Las bibliotecas podrían calificarse como templos de la memoria. En ellas se almacenan toneladas de sabiduría e incontables historias, algunas reales y otras imaginadas, pero, al fin y al cabo, historias. Eso sí, las bibliotecas no son el único disco duro donde se almacena el pasado. Hay otros lugares, algo más ruidosos, que también ejercen de hemeroteca de la vida. Me refiero, indudablemente, a los bares. Por eso, cada vez que uno de estos establecimientos con solera echa la trapa para siempre, dentro quedan atrapados miles de momentos e instantes que han ido depositando, sin saberlo, sus clientes.

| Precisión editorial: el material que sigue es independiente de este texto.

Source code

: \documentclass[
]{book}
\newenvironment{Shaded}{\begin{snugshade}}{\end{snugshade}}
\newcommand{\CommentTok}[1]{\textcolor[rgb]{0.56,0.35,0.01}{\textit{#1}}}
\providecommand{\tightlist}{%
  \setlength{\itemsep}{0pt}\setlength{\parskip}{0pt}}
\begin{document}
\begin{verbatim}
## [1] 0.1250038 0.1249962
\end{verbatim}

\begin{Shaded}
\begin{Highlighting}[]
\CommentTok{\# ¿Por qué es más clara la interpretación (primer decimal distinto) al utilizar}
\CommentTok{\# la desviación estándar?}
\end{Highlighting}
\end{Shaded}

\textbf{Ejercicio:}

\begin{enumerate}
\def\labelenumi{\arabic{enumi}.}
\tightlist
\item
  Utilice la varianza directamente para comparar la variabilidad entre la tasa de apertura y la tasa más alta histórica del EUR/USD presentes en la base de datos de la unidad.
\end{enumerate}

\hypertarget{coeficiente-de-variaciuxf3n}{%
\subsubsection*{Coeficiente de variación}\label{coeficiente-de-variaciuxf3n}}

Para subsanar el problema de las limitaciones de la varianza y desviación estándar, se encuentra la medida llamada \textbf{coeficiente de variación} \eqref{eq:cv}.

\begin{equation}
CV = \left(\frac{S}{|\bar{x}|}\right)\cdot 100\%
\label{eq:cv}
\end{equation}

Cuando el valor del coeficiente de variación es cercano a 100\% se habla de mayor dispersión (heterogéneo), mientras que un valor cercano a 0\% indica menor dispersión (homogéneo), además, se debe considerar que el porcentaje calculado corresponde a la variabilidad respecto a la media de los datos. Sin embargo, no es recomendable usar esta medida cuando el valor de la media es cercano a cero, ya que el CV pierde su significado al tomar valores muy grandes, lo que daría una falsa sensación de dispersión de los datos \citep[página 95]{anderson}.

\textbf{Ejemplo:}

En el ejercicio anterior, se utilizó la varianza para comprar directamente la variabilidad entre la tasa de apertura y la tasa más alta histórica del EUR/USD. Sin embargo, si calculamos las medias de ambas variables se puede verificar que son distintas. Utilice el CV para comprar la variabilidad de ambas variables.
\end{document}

Por esta razón, cuando un bar de los míticos, en cuya barra se han apoyado varias generaciones, cierra sus puertas, una parte de la historia colectiva de un barrio de una gran ciudad o de un pueblo entero sufre una pérdida difícil de explicar. Es como si nunca pensáramos que ese negocio fuera a cerrar; le asumíamos cierto aire de inmortalidad, sin darnos cuenta de que todo tiene fecha de caducidad.
La primera vez que sufrí esta sensación de incredulidad fue cuando la discoteca ‘Las Pérgolas’ de mi pueblo, Valencia de Don Juan, puso el cartel de «cerrado para siempre». Cuántos primeros besos, desamores, confidencias, flirteos, miradas cómplices y horas de miles de personas quedaron dentro de sus jardines y su pista de baile. En un primer momento tenías el consuelo de, al pasar por la calle Mayor y estar el ‘muerto’ en cuerpo presente, recordar más nítidamente los momentos vividos. Pero el impacto de la pérdida se acrecentó cuando Las Pérgolas se demolieron y se convirtieron en un supermercado. Donde antes entrelazabas las manos de un amor de verano, ahora compras el pan, y en el lugar donde antes el pinchadiscos nos hacía bailar al ritmo que él quería está el lineal de perfumería.